First of its kind in the UK
Thanks to Crowdfunder they raised £13,516 to take the firm to the next level, and believe small changes can lead to big impacts.
Taub told BakeryandSnacks it originally launched its products in plastic because it couldn’t find an environmentally friendly option but now its fruit jerky will be sold in 100% compostable packaging - the first of its kind in the UK.
“We're planning to launch more snacks made from surplus,” she said.
“Our aim has always been to tackle food waste and it will remain so, and we will continue to look for the most sustainable packaging option possible.
“Michael and I created Snact because we want to have a positive impact on the world and wanted to create a business that does things differently. We both have an environmental background so sustainability is at the absolute core of what we do.

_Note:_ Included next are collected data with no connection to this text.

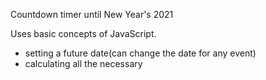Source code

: Countdown timer until New Year's 2021

Uses basic concepts of JavaScript.

- setting a future date(can change the date for any event)
- calculating all the necessary
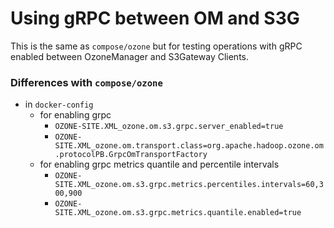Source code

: <!---
  Licensed under the Apache License, Version 2.0 (the "License");
  you may not use this file except in compliance with the License.
  You may obtain a copy of the License at

   http://www.apache.org/licenses/LICENSE-2.0

  Unless required by applicable law or agreed to in writing, software
  distributed under the License is distributed on an "AS IS" BASIS,
  WITHOUT WARRANTIES OR CONDITIONS OF ANY KIND, either express or implied.
  See the License for the specific language governing permissions and
  limitations under the License. See accompanying LICENSE file.
-->

# Using gRPC between OM and S3G

This is the same as `compose/ozone` but for testing operations with gRPC enabled 
between OzoneManager and S3Gateway Clients.

### Differences with `compose/ozone`

* in `docker-config`
  * for enabling grpc
    * `OZONE-SITE.XML_ozone.om.s3.grpc.server_enabled=true`
    * `OZONE-SITE.XML_ozone.om.transport.class=org.apache.hadoop.ozone.om.protocolPB.GrpcOmTransportFactory`
  * for enabling grpc metrics quantile and percentile intervals
    * `OZONE-SITE.XML_ozone.om.s3.grpc.metrics.percentiles.intervals=60,300,900`
    * `OZONE-SITE.XML_ozone.om.s3.grpc.metrics.quantile.enabled=true`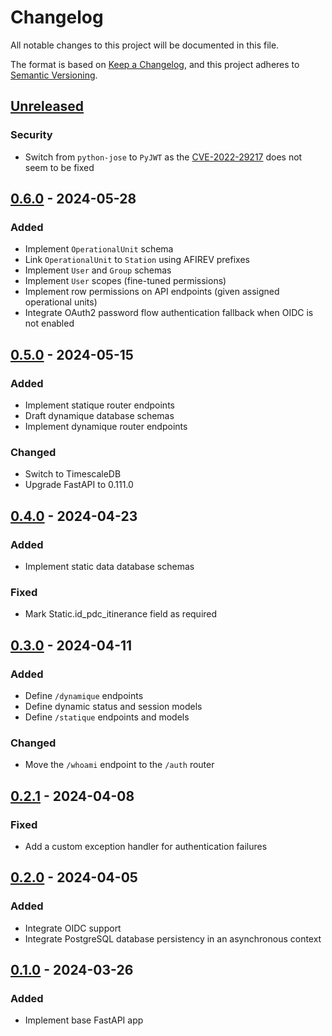# Changelog

All notable changes to this project will be documented in this file.

The format is based on [Keep a Changelog](https://keepachangelog.com/en/1.1.0/),
and this project adheres to
[Semantic Versioning](https://semver.org/spec/v2.0.0.html).

## [Unreleased]

### Security

- Switch from `python-jose` to `PyJWT` as the
  [CVE-2022-29217](https://github.com/advisories/GHSA-ffqj-6fqr-9h24)
  does not seem to be fixed

## [0.6.0] - 2024-05-28

### Added

- Implement `OperationalUnit` schema
- Link `OperationalUnit` to `Station` using AFIREV prefixes
- Implement `User` and `Group` schemas
- Implement `User` scopes (fine-tuned permissions)
- Implement row permissions on API endpoints (given assigned operational units)
- Integrate OAuth2 password flow authentication fallback when OIDC is not
  enabled

## [0.5.0] - 2024-05-15

### Added

- Implement statique router endpoints
- Draft dynamique database schemas
- Implement dynamique router endpoints

### Changed

- Switch to TimescaleDB
- Upgrade FastAPI to 0.111.0

## [0.4.0] - 2024-04-23

### Added

- Implement static data database schemas

### Fixed

- Mark Static.id_pdc_itinerance field as required

## [0.3.0] - 2024-04-11

### Added

- Define `/dynamique` endpoints
- Define dynamic status and session models
- Define `/statique` endpoints and models

### Changed

- Move the `/whoami` endpoint to the `/auth` router

## [0.2.1] - 2024-04-08

### Fixed

- Add a custom exception handler for authentication failures

## [0.2.0] - 2024-04-05

### Added

- Integrate OIDC support
- Integrate PostgreSQL database persistency in an asynchronous context

## [0.1.0] - 2024-03-26

### Added

- Implement base FastAPI app

[unreleased]: https://github.com/MTES-MCT/qualicharge/compare/v0.6.0...main
[0.6.0]: https://github.com/MTES-MCT/qualicharge/compare/v0.5.0...v0.6.0
[0.5.0]: https://github.com/MTES-MCT/qualicharge/compare/v0.4.0...v0.5.0
[0.4.0]: https://github.com/MTES-MCT/qualicharge/compare/v0.3.0...v0.4.0
[0.3.0]: https://github.com/MTES-MCT/qualicharge/compare/v0.2.1...v0.3.0
[0.2.1]: https://github.com/MTES-MCT/qualicharge/compare/v0.2.0...v0.2.1
[0.2.0]: https://github.com/MTES-MCT/qualicharge/compare/v0.1.0...v0.2.0
[0.1.0]: https://github.com/MTES-MCT/qualicharge/compare/dc6a9e2...v0.1.0
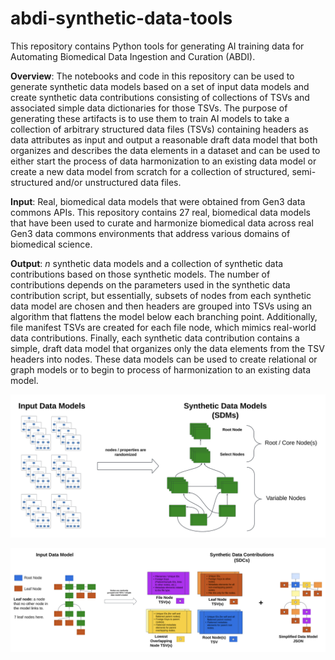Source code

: # abdi-synthetic-data-tools
This repository contains Python tools for generating AI training data for Automating Biomedical Data Ingestion and Curation (ABDI).

**Overview**: The notebooks and code in this repository can be used to generate synthetic data models based on a set of input data models and create synthetic data contributions consisting of collections of TSVs and associated simple data dictionaries for those TSVs. The purpose of generating these artifacts is to use them to train AI models to take a collection of arbitrary structured data files (TSVs) containing headers as data attributes as input and output a reasonable draft data model that both organizes and describes the data elements in a dataset and can be used to either start the process of data harmonization to an existing data model or create a new data model from scratch for a collection of structured, semi-structured and/or unstructured data files.

**Input**: Real, biomedical data models that were obtained from Gen3 data commons APIs. This repository contains 27 real, biomedical data models that have been used to curate and harmonize biomedical data across real Gen3 data commons environments that address various domains of biomedical science.

**Output**: *n* synthetic data models and a collection of synthetic data contributions based on those synthetic models. The number of contributions depends on the parameters used in the synthetic data contribution script, but essentially, subsets of nodes from each synthetic data model are chosen and then headers are grouped into TSVs using an algorithm that flattens the model below each branching point. Additionally, file manifest TSVs are created for each file node, which mimics real-world data contributions. Finally, each synthetic data contribution contains a simple, draft data model that organizes only the data elements from the TSV headers into nodes. These data models can be used to create relational or graph models or to begin to process of harmonization to an existing data model.

![Synthetic Data Model Generation](docs/sdm_figure.png)

![Synthetic Data Contribution Generation](docs/sdc_figure.png)
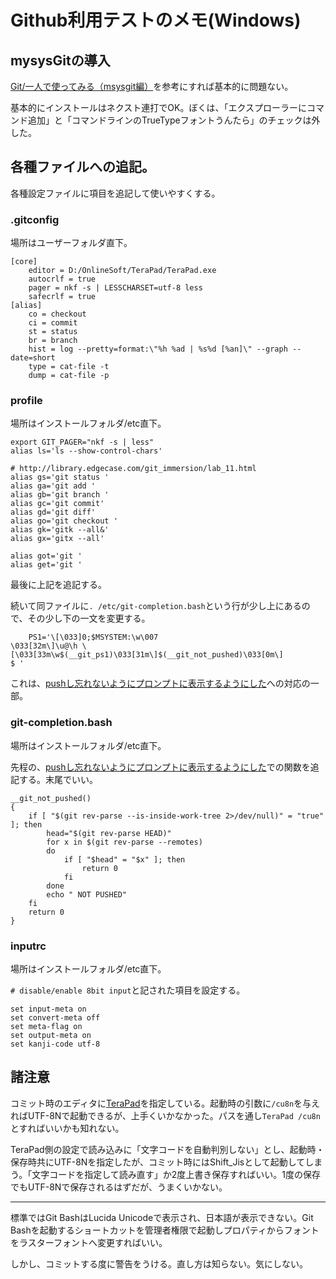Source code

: Github利用テストのメモ(Windows)
===============================

## mysysGitの導入
[Git/一人で使ってみる（msysgit編）](http://yakinikunotare.boo.jp/orebase/index.php?Git%2F%B0%EC%BF%CD%A4%C7%BB%C8%A4%C3%A4%C6%A4%DF%A4%EB%A1%CAmsysgit%CA%D4%A1%CB)を参考にすれば基本的に問題ない。

基本的にインストールはネクスト連打でOK。ぼくは、「エクスプローラーにコマンド追加」と「コマンドラインのTrueTypeフォントうんたら」のチェックは外した。

## 各種ファイルへの追記。
各種設定ファイルに項目を追記して使いやすくする。

### .gitconfig
場所はユーザーフォルダ直下。

	[core]
		editor = D:/OnlineSoft/TeraPad/TeraPad.exe
		autocrlf = true
		pager = nkf -s | LESSCHARSET=utf-8 less
		safecrlf = true
	[alias]
		co = checkout
		ci = commit
		st = status
		br = branch
		hist = log --pretty=format:\"%h %ad | %s%d [%an]\" --graph --date=short
		type = cat-file -t
		dump = cat-file -p

### profile
場所はインストールフォルダ/etc直下。

	export GIT_PAGER="nkf -s | less"
	alias ls='ls --show-control-chars'
	
	# http://library.edgecase.com/git_immersion/lab_11.html
	alias gs='git status '
	alias ga='git add '
	alias gb='git branch '
	alias gc='git commit'
	alias gd='git diff'
	alias go='git checkout '
	alias gk='gitk --all&'
	alias gx='gitx --all'
	
	alias got='git '
	alias get='git '

最後に上記を追記する。

続いて同ファイルに`. /etc/git-completion.bash`という行が少し上にあるので、その少し下の一文を変更する。

		PS1='\[\033]0;$MSYSTEM:\w\007
	\033[32m\]\u@\h \[\033[33m\w$(__git_ps1)\033[31m\]$(__git_not_pushed)\033[0m\]
	$ '

これは、[pushし忘れないようにプロンプトに表示するようにした](http://d.hatena.ne.jp/pasela/20110216/git_not_pushed)への対応の一部。

### git-completion.bash
場所はインストールフォルダ/etc直下。

先程の、[pushし忘れないようにプロンプトに表示するようにした](http://d.hatena.ne.jp/pasela/20110216/git_not_pushed)での関数を追記する。末尾でいい。

	__git_not_pushed()
	{
		if [ "$(git rev-parse --is-inside-work-tree 2>/dev/null)" = "true" ]; then
			head="$(git rev-parse HEAD)"
			for x in $(git rev-parse --remotes)
			do
				if [ "$head" = "$x" ]; then
					return 0
				fi
			done
			echo " NOT PUSHED"
		fi
		return 0
	}

### inputrc
場所はインストールフォルダ/etc直下。

`# disable/enable 8bit input`と記された項目を設定する。

	set input-meta on
	set convert-meta off
	set meta-flag on
	set output-meta on
	set kanji-code utf-8

## 諸注意
コミット時のエディタに[TeraPad](http://www5f.biglobe.ne.jp/~t-susumu/library/tpad.html)を指定している。起動時の引数に`/cu8n`を与えればUTF-8Nで起動できるが、上手くいかなかった。パスを通し`TeraPad /cu8n`とすればいいかも知れない。

TeraPad側の設定で読み込みに「文字コードを自動判別しない」とし、起動時・保存時共にUTF-8Nを指定したが、コミット時にはShift_Jisとして起動してしまう。「文字コードを指定して読み直す」か2度上書き保存すればいい。1度の保存でもUTF-8Nで保存されるはずだが、うまくいかない。

____________________________

標準ではGit BashはLucida Unicodeで表示され、日本語が表示できない。Git Bashを起動するショートカットを管理者権限で起動しプロパティからフォントをラスターフォントへ変更すればいい。

しかし、コミットする度に警告をうける。直し方は知らない。気にしない。
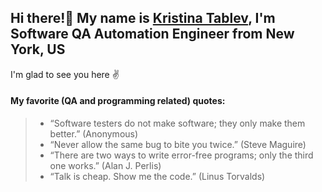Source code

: ## Hi there!👋 My name is [Kristina Tablev](https://www.linkedin.com/in/kristina-tablev/), I'm Software QA Automation Engineer from New York, US 
I'm glad to see you here ✌️
#### My favorite (QA and programming related) quotes: 
> - “Software testers do not make software; they only make them better.” (Anonymous) 
> - “Never allow the same bug to bite you twice.” (Steve Maguire)
> - “There are two ways to write error-free programs; only the third one works.” (Alan J. Perlis)
> - “Talk is cheap. Show me the code.” (Linus Torvalds)
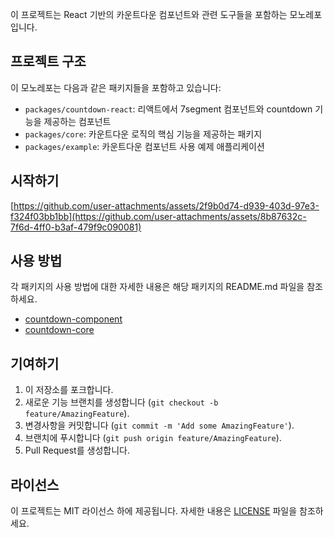 이 프로젝트는 React 기반의 카운트다운 컴포넌트와 관련 도구들을 포함하는 모노레포입니다.

## 프로젝트 구조

이 모노레포는 다음과 같은 패키지들을 포함하고 있습니다:

- `packages/countdown-react`: 리액트에서 7segment 컴포넌트와 countdown 기능을 제공하는 컴포넌트
- `packages/core`: 카운트다운 로직의 핵심 기능을 제공하는 패키지
- `packages/example`: 카운트다운 컴포넌트 사용 예제 애플리케이션

## 시작하기

[https://github.com/user-attachments/assets/2f9b0d74-d939-403d-97e3-f324f03bb1bb](https://github.com/user-attachments/assets/8b87632c-7f6d-4ff0-b3af-479f9c090081)

## 사용 방법

각 패키지의 사용 방법에 대한 자세한 내용은 해당 패키지의 README.md 파일을 참조하세요.

- [countdown-component](packages/countdown-react/README.md)
- [countdown-core](packages/core/README.md)

## 기여하기

1. 이 저장소를 포크합니다.
2. 새로운 기능 브랜치를 생성합니다 (`git checkout -b feature/AmazingFeature`).
3. 변경사항을 커밋합니다 (`git commit -m 'Add some AmazingFeature'`).
4. 브랜치에 푸시합니다 (`git push origin feature/AmazingFeature`).
5. Pull Request를 생성합니다.

## 라이선스

이 프로젝트는 MIT 라이선스 하에 제공됩니다. 자세한 내용은 [LICENSE](LICENSE) 파일을 참조하세요.
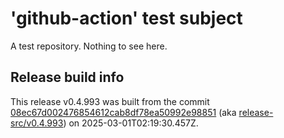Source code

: # 'github-action' test subject

A test repository. Nothing to see here.


## Release build info

This release v0.4.993 was built from the commit [08ec67d002476854612cab8df78ea50992e98851](https://github.com/kattecon/gh-release-test-ga/tree/08ec67d002476854612cab8df78ea50992e98851) (aka [release-src/v0.4.993](https://github.com/kattecon/gh-release-test-ga/tree/release-src/v0.4.993)) on 2025-03-01T02:19:30.457Z.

“We had looked for sustainable packaging previously just before we launched our new packs at the end of last year but didn't find anything that met the requirements we had. We launched with a traditional plastic film knowing that we would keep looking for a more sustainable option and luckily we came across TIPA very quickly. The packaging offered us all of the properties that traditional plastic provides, which is exactly what we needed.”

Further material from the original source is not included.